What is required
Repeat the records below verbatim and include no pictures.

Recorded data:
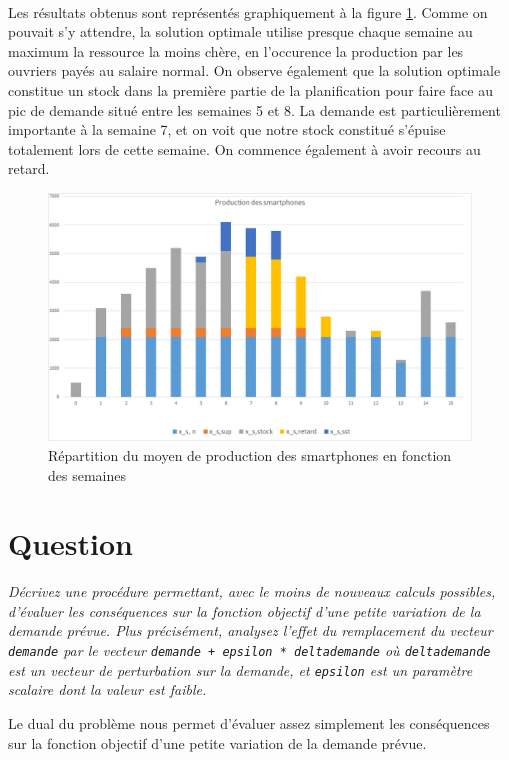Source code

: \documentclass[12pt,oneside,a4paper]{article}
\newcommand{\question}
{
\addtocounter{section}{1}
\section*{Question \thesection}
}
\begin{document}
\paragraph{}
Les résultats obtenus sont représentés graphiquement à la figure \ref{fig:GraphProduction}. 
Comme on pouvait s'y attendre, la solution optimale utilise presque chaque semaine au maximum la ressource la moins chère, en l'occurence la production par les ouvriers payés au salaire normal.
On observe également que la solution optimale constitue un stock dans la première partie de la planification pour faire face au pic de demande situé entre les semaines 5 et 8.
La demande est particulièrement importante à la semaine 7, et on voit que notre stock constitué s'épuise totalement lors de cette semaine.
On commence également à avoir recours au retard.



\begin{figure}[H]
	\centering
		\includegraphics[scale = 0.8]{GraphProduction.png}
	\caption{Répartition du moyen de production des smartphones en fonction des semaines}
	\label{fig:GraphProduction}
\end{figure}

\question %
\emph{Décrivez une procédure permettant, avec le moins de nouveaux calculs
possibles, d'évaluer les conséquences sur la fonction objectif d’une petite
variation de la demande prévue. Plus précisément, analysez l'effet du
remplacement du vecteur \texttt{demande} 
par le vecteur \texttt{demande + epsilon * delta\textunderscore demande} 
où \texttt{delta\textunderscore demande} est un vecteur de perturbation 
sur la demande, 
et \texttt{epsilon} est un paramètre scalaire dont la valeur est faible.}

Le dual du problème nous permet d'évaluer assez simplement
les conséquences sur la fonction objectif
d'une petite variation de la demande prévue.
\end{document}
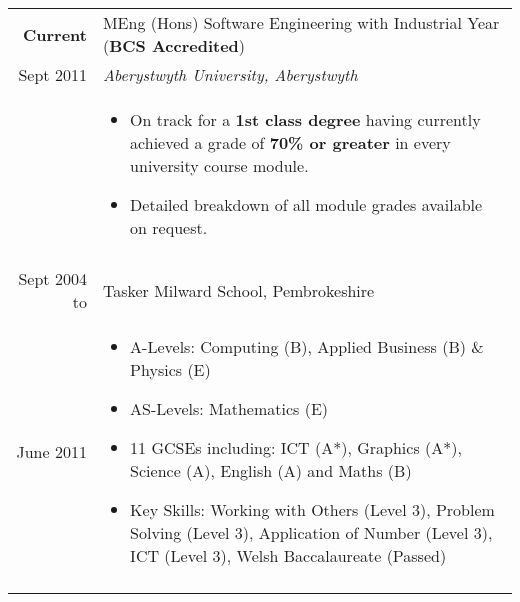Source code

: \documentclass[a4paper, 10pt]{extarticle} %
\begin{document}
\begin{tabular}{r | p{13cm}}	


\textbf{Current}
		
		 & 
		 
		 MEng (Hons) Software Engineering with Industrial Year (\textbf{BCS Accredited})  \\
		 
			Sept 2011
		 
		& 
		 
		\textit{Aberystwyth University, Aberystwyth} \\ 
		
& 

\footnotesize{

\vspace{-0.3cm}

\begin{itemize}[leftmargin=*]
\item On track for a \textbf{1st class degree} having currently achieved a grade of \textbf{70\% or greater} in every university course module. 

\item Detailed breakdown of all module grades available on request.

\vspace{-0.4cm}

\end{itemize}
} \\

\multicolumn{2}{c}{} \\

Sept 2004 to
		
		 & 
		 
		 Tasker Milward School, Pembrokeshire  \\
		 
			June 2011
		 
		& 
	
\footnotesize{

\vspace{-0.3cm}

\begin{itemize}[leftmargin=*]
\item A-Levels: Computing (B), Applied Business (B) \& Physics (E)

\item AS-Levels: Mathematics (E)

\item 11 GCSEs including: ICT (A*), Graphics (A*), Science (A), English (A) and Maths (B)

\item Key Skills: Working with Others (Level 3), Problem Solving (Level 3), Application of Number (Level 3), ICT (Level 3), Welsh Baccalaureate (Passed)

\vspace{-0.4cm}

\end{itemize}
} \\

\multicolumn{2}{c}{} 

\end{tabular}
\end{document}
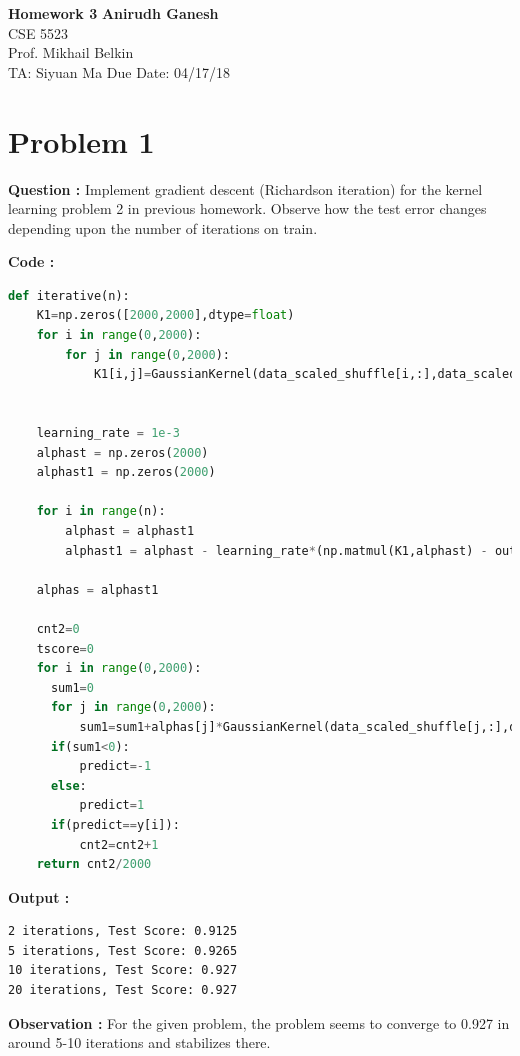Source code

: \documentclass[a4paper, 11pt]{article}
\begin{document}
\noindent
\large\textbf{Homework 3} \hfill \textbf{Anirudh Ganesh} \\
\normalsize CSE 5523  \\
Prof. Mikhail Belkin \\
TA: Siyuan Ma \hfill Due Date: 04/17/18

\section*{Problem 1}

\textbf{Question :} Implement gradient descent (Richardson iteration) for the kernel learning problem 2 in previous homework. Observe how the test error changes depending upon the number of iterations on train.


\textbf{Code :}

\begin{lstlisting}[language=Python]
def iterative(n):
    K1=np.zeros([2000,2000],dtype=float)
    for i in range(0,2000):
        for j in range(0,2000):
            K1[i,j]=GaussianKernel(data_scaled_shuffle[i,:],data_scaled_shuffle[j,:],final_sigma2)


    learning_rate = 1e-3
    alphast = np.zeros(2000)
    alphast1 = np.zeros(2000)

    for i in range(n):
        alphast = alphast1
        alphast1 = alphast - learning_rate*(np.matmul(K1,alphast) - output_shuffle)

    alphas = alphast1

    cnt2=0
    tscore=0             
    for i in range(0,2000):
      sum1=0
      for j in range(0,2000):
          sum1=sum1+alphas[j]*GaussianKernel(data_scaled_shuffle[j,:],data_test_scaled[i,:],final_sigma2)
      if(sum1<0):
          predict=-1
      else:
          predict=1
      if(predict==y[i]):
          cnt2=cnt2+1
    return cnt2/2000

\end{lstlisting}

\textbf{Output :}
\begin{verbatim}
2 iterations, Test Score: 0.9125
5 iterations, Test Score: 0.9265
10 iterations, Test Score: 0.927
20 iterations, Test Score: 0.927
\end{verbatim}

\textbf{Observation :} For the given problem, the problem seems to converge to 0.927 in around 5-10 iterations and stabilizes there.

\clearpage
\end{document}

Finished exercise
Source code

: \documentclass[12pt,oneside,a4paper]{article}
\newcommand{\question}
{
\addtocounter{section}{1}
\section*{Question \thesection}
}
\begin{document}
\paragraph{}
Les résultats obtenus sont représentés graphiquement à la figure \ref{fig:GraphProduction}. 
Comme on pouvait s'y attendre, la solution optimale utilise presque chaque semaine au maximum la ressource la moins chère, en l'occurence la production par les ouvriers payés au salaire normal.
On observe également que la solution optimale constitue un stock dans la première partie de la planification pour faire face au pic de demande situé entre les semaines 5 et 8.
La demande est particulièrement importante à la semaine 7, et on voit que notre stock constitué s'épuise totalement lors de cette semaine.
On commence également à avoir recours au retard.



\begin{figure}[H]
	\centering
		\includegraphics[scale = 0.8]{GraphProduction.png}
	\caption{Répartition du moyen de production des smartphones en fonction des semaines}
	\label{fig:GraphProduction}
\end{figure}

\question %
\emph{Décrivez une procédure permettant, avec le moins de nouveaux calculs
possibles, d'évaluer les conséquences sur la fonction objectif d’une petite
variation de la demande prévue. Plus précisément, analysez l'effet du
remplacement du vecteur \texttt{demande} 
par le vecteur \texttt{demande + epsilon * delta\textunderscore demande} 
où \texttt{delta\textunderscore demande} est un vecteur de perturbation 
sur la demande, 
et \texttt{epsilon} est un paramètre scalaire dont la valeur est faible.}

Le dual du problème nous permet d'évaluer assez simplement
les conséquences sur la fonction objectif
d'une petite variation de la demande prévue.
\end{document}
Source code

: \documentclass[a4paper, 10pt]{extarticle} %
\begin{document}
\begin{tabular}{r | p{13cm}}	


\textbf{Current}
		
		 & 
		 
		 MEng (Hons) Software Engineering with Industrial Year (\textbf{BCS Accredited})  \\
		 
			Sept 2011
		 
		& 
		 
		\textit{Aberystwyth University, Aberystwyth} \\ 
		
& 

\footnotesize{

\vspace{-0.3cm}

\begin{itemize}[leftmargin=*]
\item On track for a \textbf{1st class degree} having currently achieved a grade of \textbf{70\% or greater} in every university course module. 

\item Detailed breakdown of all module grades available on request.

\vspace{-0.4cm}

\end{itemize}
} \\

\multicolumn{2}{c}{} \\

Sept 2004 to
		
		 & 
		 
		 Tasker Milward School, Pembrokeshire  \\
		 
			June 2011
		 
		& 
	
\footnotesize{

\vspace{-0.3cm}

\begin{itemize}[leftmargin=*]
\item A-Levels: Computing (B), Applied Business (B) \& Physics (E)

\item AS-Levels: Mathematics (E)

\item 11 GCSEs including: ICT (A*), Graphics (A*), Science (A), English (A) and Maths (B)

\item Key Skills: Working with Others (Level 3), Problem Solving (Level 3), Application of Number (Level 3), ICT (Level 3), Welsh Baccalaureate (Passed)

\vspace{-0.4cm}

\end{itemize}
} \\

\multicolumn{2}{c}{} 

\end{tabular}
\end{document}
Source code

: \documentclass[a4paper, 11pt]{article}
\begin{document}
\noindent
\large\textbf{Homework 3} \hfill \textbf{Anirudh Ganesh} \\
\normalsize CSE 5523  \\
Prof. Mikhail Belkin \\
TA: Siyuan Ma \hfill Due Date: 04/17/18

\section*{Problem 1}

\textbf{Question :} Implement gradient descent (Richardson iteration) for the kernel learning problem 2 in previous homework. Observe how the test error changes depending upon the number of iterations on train.


\textbf{Code :}

\begin{lstlisting}[language=Python]
def iterative(n):
    K1=np.zeros([2000,2000],dtype=float)
    for i in range(0,2000):
        for j in range(0,2000):
            K1[i,j]=GaussianKernel(data_scaled_shuffle[i,:],data_scaled_shuffle[j,:],final_sigma2)


    learning_rate = 1e-3
    alphast = np.zeros(2000)
    alphast1 = np.zeros(2000)

    for i in range(n):
        alphast = alphast1
        alphast1 = alphast - learning_rate*(np.matmul(K1,alphast) - output_shuffle)

    alphas = alphast1

    cnt2=0
    tscore=0             
    for i in range(0,2000):
      sum1=0
      for j in range(0,2000):
          sum1=sum1+alphas[j]*GaussianKernel(data_scaled_shuffle[j,:],data_test_scaled[i,:],final_sigma2)
      if(sum1<0):
          predict=-1
      else:
          predict=1
      if(predict==y[i]):
          cnt2=cnt2+1
    return cnt2/2000

\end{lstlisting}

\textbf{Output :}
\begin{verbatim}
2 iterations, Test Score: 0.9125
5 iterations, Test Score: 0.9265
10 iterations, Test Score: 0.927
20 iterations, Test Score: 0.927
\end{verbatim}

\textbf{Observation :} For the given problem, the problem seems to converge to 0.927 in around 5-10 iterations and stabilizes there.

\clearpage
\end{document}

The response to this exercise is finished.